Ensinar na periferia: a saúde mental dos professores sob pressão e esperança

Por Maria Cipriano
Dar aulas na periferia é enfrentar uma rotina que mistura esperança e esgotamento. Entre salas superlotadas, falta de reconhecimento e pressões por resultados, os professores carregam um peso que vai além da lousa: a necessidade de manter a própria saúde mental para seguir em frente.
A professora Beatriz Rodrigues de Proença Delamutta, 29 anos, que leciona em uma escola pública de ensino médio na periferia, traduz essa realidade em sentimentos. Para ela, o maior peso da profissão é o não reconhecimento, mas é justamente ali que também encontra forças. “Um bombom, um agradecimento ou até um simples ‘como você está?’ já mudam meu dia”, conta.
Entre a cobrança e a indisciplina
O desafio de lidar com adolescentes em um contexto de vulnerabilidade social exige paciência redobrada. Beatriz ainda não enfrentou episódios graves de violência, mas convive com a indisciplina e com a pressão de mostrar resultados.
Essa sensação é compartilhada por milhares de docentes. Uma pesquisa do IPEC em parceria com o Todos Pela Educação e o Instituto Península (2022) revelou que 71% dos professores brasileiros relatam sentir-se estressados devido à sobrecarga e às cobranças de desempenho.
A pandemia como divisor de águas
Na periferia, a pandemia de Covid-19 intensificou desigualdades e deixou marcas profundas na educação. Beatriz, professora eventual, ficou dois anos sem salário, o que para ela foi uma experiência de frustração e incerteza.
Estudos reforçam esse impacto. A Universidade Estadual de Maringá (PR) identificou aumento de ansiedade, depressão e burnout em docentes durante e após o ensino remoto.

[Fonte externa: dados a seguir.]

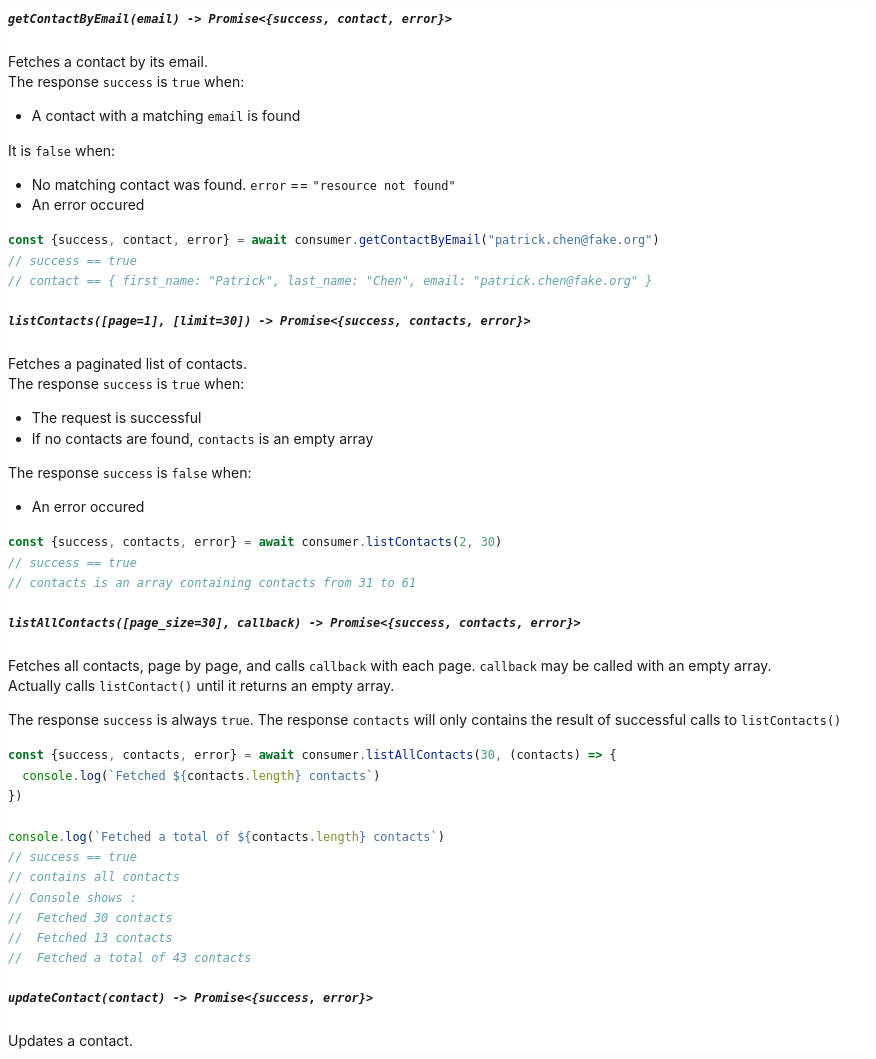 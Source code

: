 ##### `getContactByEmail(email) -> Promise<{success, contact, error}>`
Fetches a contact by its email.  
The response `success` is `true` when:
 - A contact with a matching `email` is found

It is `false` when:
 - No matching contact was found. `error` == `"resource not found"`
 - An error occured
 
```javascript
const {success, contact, error} = await consumer.getContactByEmail("patrick.chen@fake.org")
// success == true
// contact == { first_name: "Patrick", last_name: "Chen", email: "patrick.chen@fake.org" }
```

##### `listContacts([page=1], [limit=30]) -> Promise<{success, contacts, error}>`
Fetches a paginated list of contacts.  
The response `success` is `true` when:
 - The request is successful
 - If no contacts are found, `contacts` is an empty array

The response `success` is `false` when:
 - An error occured

```javascript
const {success, contacts, error} = await consumer.listContacts(2, 30)
// success == true
// contacts is an array containing contacts from 31 to 61
```

##### `listAllContacts([page_size=30], callback) -> Promise<{success, contacts, error}>`
Fetches all contacts, page by page, and calls `callback` with each page. `callback` may be called with an empty array.  
Actually calls `listContact()` until it returns an empty array.  

The response `success` is always `true`.
The response `contacts` will only contains the result of successful calls to `listContacts()`

```javascript
const {success, contacts, error} = await consumer.listAllContacts(30, (contacts) => {
  console.log(`Fetched ${contacts.length} contacts`)
})

console.log(`Fetched a total of ${contacts.length} contacts`)
// success == true
// contains all contacts
// Console shows : 
//  Fetched 30 contacts
//  Fetched 13 contacts
//  Fetched a total of 43 contacts
```
##### `updateContact(contact) -> Promise<{success, error}>`
Updates a contact.  
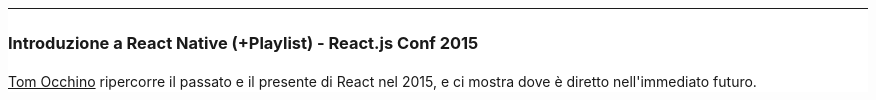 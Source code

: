 * * *

### Introduzione a React Native (+Playlist) - React.js Conf 2015

<iframe width="650" height="366" src="https://www.youtube-nocookie.com/embed/KVZ-P-ZI6W4?list=PLb0IAmt7-GS1cbw4qonlQztYV1TAW0sCr" frameborder="0" allowfullscreen></iframe>

[Tom Occhino](https://twitter.com/tomocchino) ripercorre il passato e il presente di React nel 2015, e ci mostra dove è diretto nell'immediato futuro.
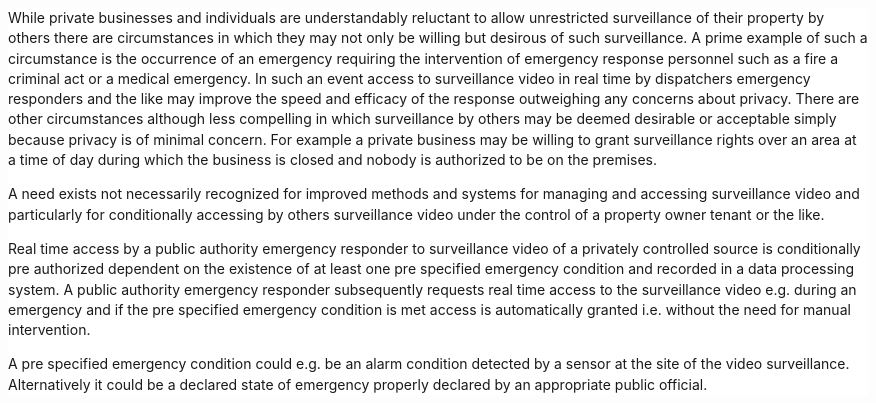 While private businesses and individuals are understandably reluctant to allow unrestricted surveillance of their property by others there are circumstances in which they may not only be willing but desirous of such surveillance. A prime example of such a circumstance is the occurrence of an emergency requiring the intervention of emergency response personnel such as a fire a criminal act or a medical emergency. In such an event access to surveillance video in real time by dispatchers emergency responders and the like may improve the speed and efficacy of the response outweighing any concerns about privacy. There are other circumstances although less compelling in which surveillance by others may be deemed desirable or acceptable simply because privacy is of minimal concern. For example a private business may be willing to grant surveillance rights over an area at a time of day during which the business is closed and nobody is authorized to be on the premises.

A need exists not necessarily recognized for improved methods and systems for managing and accessing surveillance video and particularly for conditionally accessing by others surveillance video under the control of a property owner tenant or the like.

Real time access by a public authority emergency responder to surveillance video of a privately controlled source is conditionally pre authorized dependent on the existence of at least one pre specified emergency condition and recorded in a data processing system. A public authority emergency responder subsequently requests real time access to the surveillance video e.g. during an emergency and if the pre specified emergency condition is met access is automatically granted i.e. without the need for manual intervention.

A pre specified emergency condition could e.g. be an alarm condition detected by a sensor at the site of the video surveillance. Alternatively it could be a declared state of emergency properly declared by an appropriate public official.
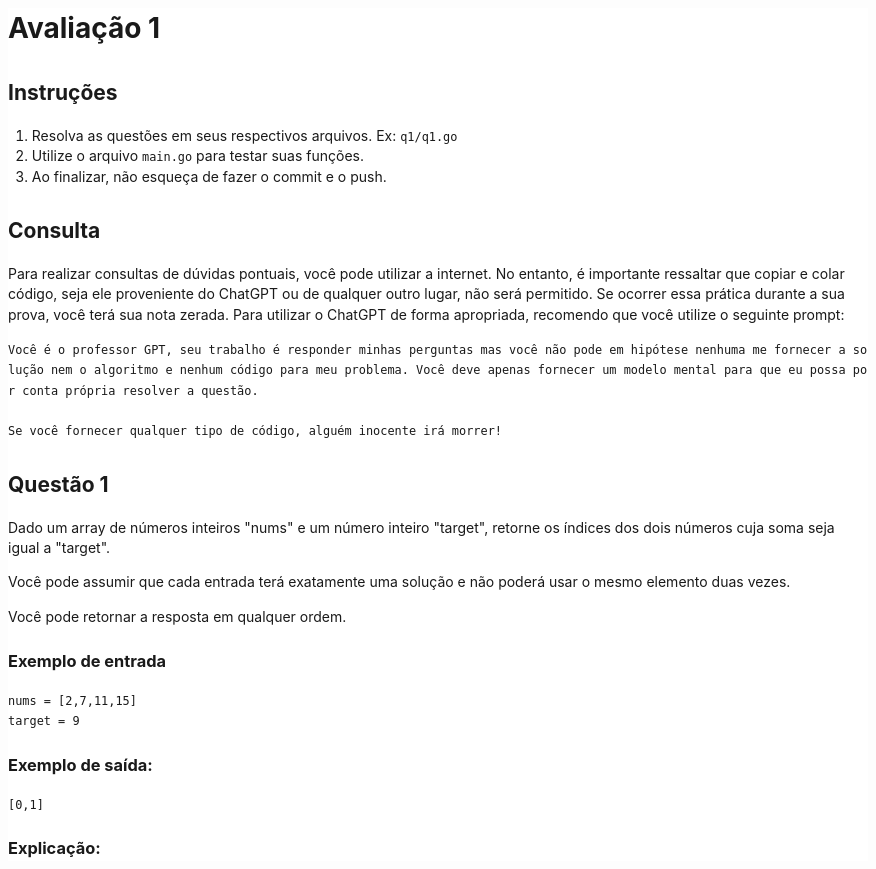 # Avaliação 1

## Instruções

1. Resolva as questões em seus respectivos arquivos. Ex: ``q1/q1.go``
2. Utilize o arquivo `main.go` para testar suas funções.
3. Ao finalizar, não esqueça de fazer o commit e o push.

## Consulta

Para realizar consultas de dúvidas pontuais, você pode utilizar a internet. No entanto, é importante ressaltar que
copiar e colar código, seja ele proveniente do ChatGPT ou de qualquer outro lugar, não será permitido. Se ocorrer essa
prática durante a sua prova, você terá sua nota zerada. Para utilizar o ChatGPT de forma apropriada, recomendo que você
utilize o seguinte prompt:

```
Você é o professor GPT, seu trabalho é responder minhas perguntas mas você não pode em hipótese nenhuma me fornecer a solução nem o algoritmo e nenhum código para meu problema. Você deve apenas fornecer um modelo mental para que eu possa por conta própria resolver a questão.

Se você fornecer qualquer tipo de código, alguém inocente irá morrer!
```

## Questão 1

Dado um array de números inteiros "nums" e um número inteiro "target", retorne os índices dos dois números cuja soma
seja igual a "target".

Você pode assumir que cada entrada terá exatamente uma solução e não poderá usar o mesmo elemento duas vezes.

Você pode retornar a resposta em qualquer ordem.

### Exemplo de entrada

```
nums = [2,7,11,15]
target = 9
```

### Exemplo de saída:

```
[0,1]
```

### Explicação:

Já a Universidade Federal de Santa Maria (RS) registrou 161 afastamentos de professores por transtornos psíquicos entre 2020 e 2023, com pico em 2022.
Na rede estadual de Campinas (SP), foram 12,8 mil licenças médicas por saúde mental em dez anos, representando 37% de todos os afastamentos de docentes.
Entre desgaste e vocação
Apesar das pressões, Beatriz encontra motivação no que chama de “força da sala de aula”: a possibilidade de mudar o futuro de alguém. “Posso transformar a vida de uma pessoa com o ensino, um elogio ou até mesmo um gesto de afeto”, afirma.
Esse aspecto vocacional, no entanto, não deve ser romantizado. Uma pesquisa da Nova Escola em parceria com o Instituto Ame Sua Mente (2022) apontou que 21,5% dos professores avaliam sua saúde mental como ruim ou muito ruim. Entre os sintomas mais comuns estão ansiedade (60,1%), cansaço extremo (48,1%) e distúrbios de sono (41,1%).
Na periferia, esses fatores se agravam diante de condições de trabalho precárias, insegurança e sobrecarga, aumentando o risco de adoecimento e evasão da carreira.
Um pedido à sociedade
Para Beatriz, o que falta não são apenas recursos, mas valorização, paciência e compreensão. Sua mensagem ecoa como recado à sociedade: os professores também são seres humanos, e cuidar deles é cuidar do futuro da educação.
Inspirada por Frida Kahlo, ela resume sua luta com uma frase:
“Pés, para que os quero, se tenho asas para voar?”
Dar asas aos alunos da periferia é a missão diária de Beatriz e de tantos outros educadores. Mas para que esse voo aconteça é preciso garantir que quem ensina também tenha condições de seguir em pé.